Depuis deux ans, les députés, les ministres et les notables politiques du pays ont eu le droit de se faire soigner (eux et leurs familles élargies) aux frais des contribuables dans les hôpitaux militaires. Une discrimination qui ne dit pas son nom, et un sacrilège pour le concept de démocratie et d’égalité des citoyens.

Repenser la politique monétaire
8- Devenue indépendante du gouvernement depuis 2016, la BCT s’est engagée à contenir l’inflation avec des taux d’intérêt directeur élevés (4 fois ceux du Maroc ou de la Jordanie).
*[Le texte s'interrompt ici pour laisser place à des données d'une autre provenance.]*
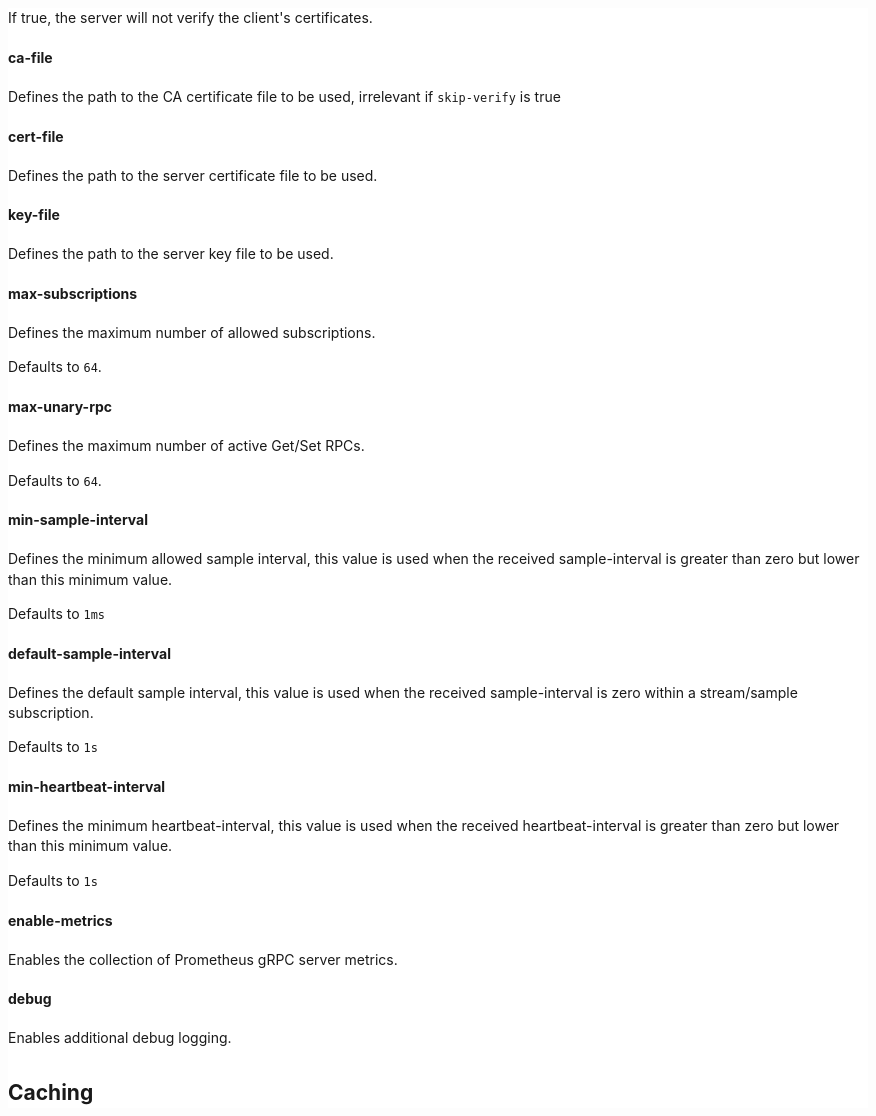If true, the server will not verify the client's certificates.

#### ca-file

Defines the path to the CA certificate file to be used, irrelevant if `skip-verify` is true

#### cert-file

Defines the path to the server certificate file to be used.

#### key-file

Defines the path to the server key file to be used.

#### max-subscriptions

Defines the maximum number of allowed subscriptions.

Defaults to `64`.

#### max-unary-rpc

Defines the maximum number of active Get/Set RPCs.

Defaults to `64`.

#### min-sample-interval

Defines the minimum allowed sample interval, this value is used when the received sample-interval
is greater than zero but lower than this minimum value.

Defaults to `1ms`
  
#### default-sample-interval

Defines the default sample interval,
this value is used when the received sample-interval is zero within a stream/sample subscription.

Defaults to `1s`

#### min-heartbeat-interval

Defines the minimum heartbeat-interval,
this value is used when the received heartbeat-interval is greater than zero but
lower than this minimum value.

Defaults to `1s`

#### enable-metrics

Enables the collection of Prometheus gRPC server metrics.

#### debug

Enables additional debug logging.

## Caching
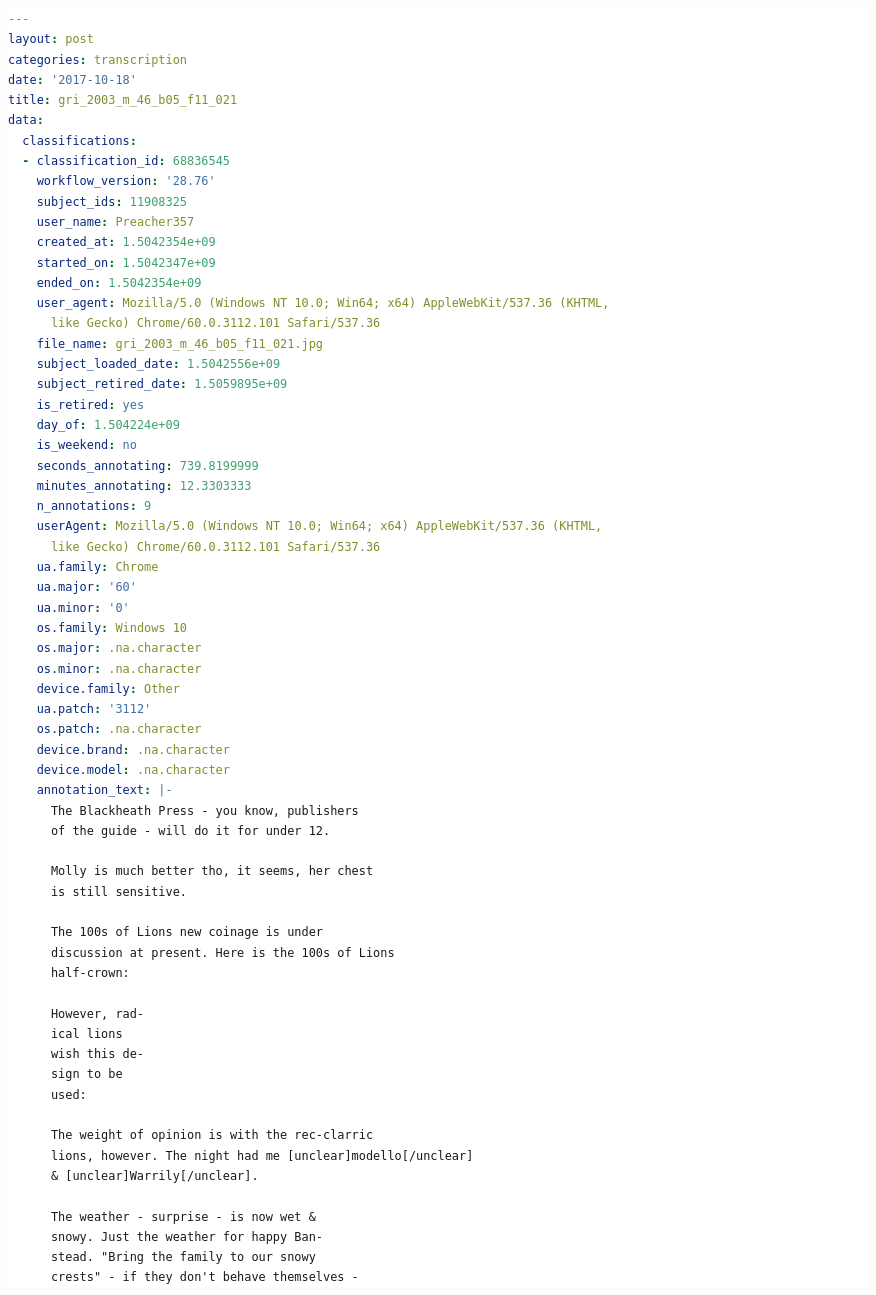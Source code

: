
 ```yaml
---
layout: post
categories: transcription
date: '2017-10-18'
title: gri_2003_m_46_b05_f11_021
data:
  classifications:
  - classification_id: 68836545
    workflow_version: '28.76'
    subject_ids: 11908325
    user_name: Preacher357
    created_at: 1.5042354e+09
    started_on: 1.5042347e+09
    ended_on: 1.5042354e+09
    user_agent: Mozilla/5.0 (Windows NT 10.0; Win64; x64) AppleWebKit/537.36 (KHTML,
      like Gecko) Chrome/60.0.3112.101 Safari/537.36
    file_name: gri_2003_m_46_b05_f11_021.jpg
    subject_loaded_date: 1.5042556e+09
    subject_retired_date: 1.5059895e+09
    is_retired: yes
    day_of: 1.504224e+09
    is_weekend: no
    seconds_annotating: 739.8199999
    minutes_annotating: 12.3303333
    n_annotations: 9
    userAgent: Mozilla/5.0 (Windows NT 10.0; Win64; x64) AppleWebKit/537.36 (KHTML,
      like Gecko) Chrome/60.0.3112.101 Safari/537.36
    ua.family: Chrome
    ua.major: '60'
    ua.minor: '0'
    os.family: Windows 10
    os.major: .na.character
    os.minor: .na.character
    device.family: Other
    ua.patch: '3112'
    os.patch: .na.character
    device.brand: .na.character
    device.model: .na.character
    annotation_text: |-
      The Blackheath Press - you know, publishers
      of the guide - will do it for under 12.

      Molly is much better tho, it seems, her chest
      is still sensitive.

      The 100s of Lions new coinage is under
      discussion at present. Here is the 100s of Lions
      half-crown:

      However, rad-
      ical lions
      wish this de-
      sign to be
      used:

      The weight of opinion is with the rec-clarric
      lions, however. The night had me [unclear]modello[/unclear]
      & [unclear]Warrily[/unclear].

      The weather - surprise - is now wet &
      snowy. Just the weather for happy Ban-
      stead. "Bring the family to our snowy
      crests" - if they don't behave themselves -
```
Avec 11% à 13% de taux d’intérêt procurés par les banques, la Tunisie a sacrifié l’investissement privé. La part de l’investissement dans le PIB est passée de 26% en 2010 à moins de 4% en 2020.
L’inflation n’a pas fléchi, malgré tous les efforts consentis et les dégâts liés à des taux d’intérêt très élevés.
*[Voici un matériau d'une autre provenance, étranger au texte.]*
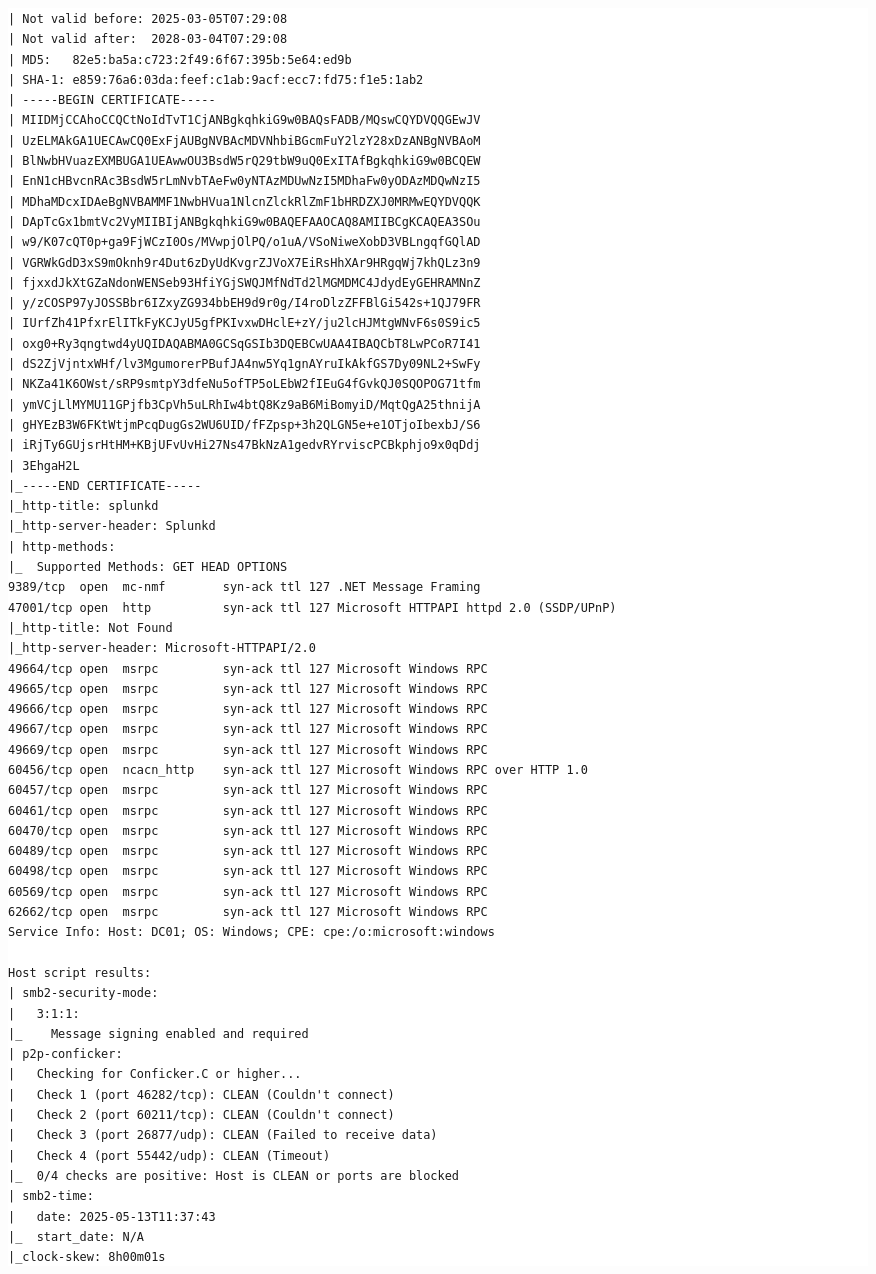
 ```terminal
| Not valid before: 2025-03-05T07:29:08
| Not valid after:  2028-03-04T07:29:08
| MD5:   82e5:ba5a:c723:2f49:6f67:395b:5e64:ed9b
| SHA-1: e859:76a6:03da:feef:c1ab:9acf:ecc7:fd75:f1e5:1ab2
| -----BEGIN CERTIFICATE-----
| MIIDMjCCAhoCCQCtNoIdTvT1CjANBgkqhkiG9w0BAQsFADB/MQswCQYDVQQGEwJV
| UzELMAkGA1UECAwCQ0ExFjAUBgNVBAcMDVNhbiBGcmFuY2lzY28xDzANBgNVBAoM
| BlNwbHVuazEXMBUGA1UEAwwOU3BsdW5rQ29tbW9uQ0ExITAfBgkqhkiG9w0BCQEW
| EnN1cHBvcnRAc3BsdW5rLmNvbTAeFw0yNTAzMDUwNzI5MDhaFw0yODAzMDQwNzI5
| MDhaMDcxIDAeBgNVBAMMF1NwbHVua1NlcnZlckRlZmF1bHRDZXJ0MRMwEQYDVQQK
| DApTcGx1bmtVc2VyMIIBIjANBgkqhkiG9w0BAQEFAAOCAQ8AMIIBCgKCAQEA3SOu
| w9/K07cQT0p+ga9FjWCzI0Os/MVwpjOlPQ/o1uA/VSoNiweXobD3VBLngqfGQlAD
| VGRWkGdD3xS9mOknh9r4Dut6zDyUdKvgrZJVoX7EiRsHhXAr9HRgqWj7khQLz3n9
| fjxxdJkXtGZaNdonWENSeb93HfiYGjSWQJMfNdTd2lMGMDMC4JdydEyGEHRAMNnZ
| y/zCOSP97yJOSSBbr6IZxyZG934bbEH9d9r0g/I4roDlzZFFBlGi542s+1QJ79FR
| IUrfZh41PfxrElITkFyKCJyU5gfPKIvxwDHclE+zY/ju2lcHJMtgWNvF6s0S9ic5
| oxg0+Ry3qngtwd4yUQIDAQABMA0GCSqGSIb3DQEBCwUAA4IBAQCbT8LwPCoR7I41
| dS2ZjVjntxWHf/lv3MgumorerPBufJA4nw5Yq1gnAYruIkAkfGS7Dy09NL2+SwFy
| NKZa41K6OWst/sRP9smtpY3dfeNu5ofTP5oLEbW2fIEuG4fGvkQJ0SQOPOG71tfm
| ymVCjLlMYMU11GPjfb3CpVh5uLRhIw4btQ8Kz9aB6MiBomyiD/MqtQgA25thnijA
| gHYEzB3W6FKtWtjmPcqDugGs2WU6UID/fFZpsp+3h2QLGN5e+e1OTjoIbexbJ/S6
| iRjTy6GUjsrHtHM+KBjUFvUvHi27Ns47BkNzA1gedvRYrviscPCBkphjo9x0qDdj
| 3EhgaH2L
|_-----END CERTIFICATE-----
|_http-title: splunkd
|_http-server-header: Splunkd
| http-methods: 
|_  Supported Methods: GET HEAD OPTIONS
9389/tcp  open  mc-nmf        syn-ack ttl 127 .NET Message Framing
47001/tcp open  http          syn-ack ttl 127 Microsoft HTTPAPI httpd 2.0 (SSDP/UPnP)
|_http-title: Not Found
|_http-server-header: Microsoft-HTTPAPI/2.0
49664/tcp open  msrpc         syn-ack ttl 127 Microsoft Windows RPC
49665/tcp open  msrpc         syn-ack ttl 127 Microsoft Windows RPC
49666/tcp open  msrpc         syn-ack ttl 127 Microsoft Windows RPC
49667/tcp open  msrpc         syn-ack ttl 127 Microsoft Windows RPC
49669/tcp open  msrpc         syn-ack ttl 127 Microsoft Windows RPC
60456/tcp open  ncacn_http    syn-ack ttl 127 Microsoft Windows RPC over HTTP 1.0
60457/tcp open  msrpc         syn-ack ttl 127 Microsoft Windows RPC
60461/tcp open  msrpc         syn-ack ttl 127 Microsoft Windows RPC
60470/tcp open  msrpc         syn-ack ttl 127 Microsoft Windows RPC
60489/tcp open  msrpc         syn-ack ttl 127 Microsoft Windows RPC
60498/tcp open  msrpc         syn-ack ttl 127 Microsoft Windows RPC
60569/tcp open  msrpc         syn-ack ttl 127 Microsoft Windows RPC
62662/tcp open  msrpc         syn-ack ttl 127 Microsoft Windows RPC
Service Info: Host: DC01; OS: Windows; CPE: cpe:/o:microsoft:windows

Host script results:
| smb2-security-mode: 
|   3:1:1: 
|_    Message signing enabled and required
| p2p-conficker: 
|   Checking for Conficker.C or higher...
|   Check 1 (port 46282/tcp): CLEAN (Couldn't connect)
|   Check 2 (port 60211/tcp): CLEAN (Couldn't connect)
|   Check 3 (port 26877/udp): CLEAN (Failed to receive data)
|   Check 4 (port 55442/udp): CLEAN (Timeout)
|_  0/4 checks are positive: Host is CLEAN or ports are blocked
| smb2-time: 
|   date: 2025-05-13T11:37:43
|_  start_date: N/A
|_clock-skew: 8h00m01s
```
Le cartel des banques tire profit de cette politique monétaire et engrange des bénéfices colossaux, alors que la croissance est proche de zéro. Un cartel qui oriente l’épargne pour prêter à l’État. Des banques qui s’enrichissent, sans prendre de risques, alors que le tissu industriel se disloque à vue d’œil, sous le regard bienveillant de la BCT.
9- Le gouvernement et la BCT ont promis un taux de change flexible, signifiant de facto la dévaluation continue du dinarLa promesse a été tenue : le dinar a déjà perdu plus de 35% de sa valeur depuis mars 2016. Les consommateurs et les investisseurs paient les frais, perdant progressivement confiance dans le système bancaire et se réfugient dans le système monétaire informel.
Plus aberrant encore, durant les 3 derniers mois, la BCT a imprimé plus de 3 milliards de dinars pour financer les déficits de l’État. Les banques ont prêté d’énormes sommes au gouvernement, et ce, pour payer les salaires.
10- Le gouvernement s’est engagé, depuis 2017, à gérer avec transparence et sur la base de données ouvertesLe gouvernement Chahed s’est commis en transférant sur une base mensuelle 30 indicateurs macro-économiques aux instances du FMI. L’INS, le ministère des Finances, le ministère de l’Énergie, la BCT… sont concernés par cette reddition de compte systématique des indicateurs aux instances du FMI.
Certains indicateurs sensibles sont communiqués au FMI de façon très régulière. Et cette information stratégique est accessible aux agences de notation, aux bailleurs de fonds… bien avant les institutions tunisiennes, les citoyens et même les médias locaux.

Les éléments nouveaux
Le nouveau gouvernement présidé par Mme Bouden a des chances de réussir là où ses prédécesseurs ont échoué.
Depuis son investiture, le gouvernement Bouden travaille d’arrache-pied pour restaurer la confiance des partenaires internationaux de la Tunisie.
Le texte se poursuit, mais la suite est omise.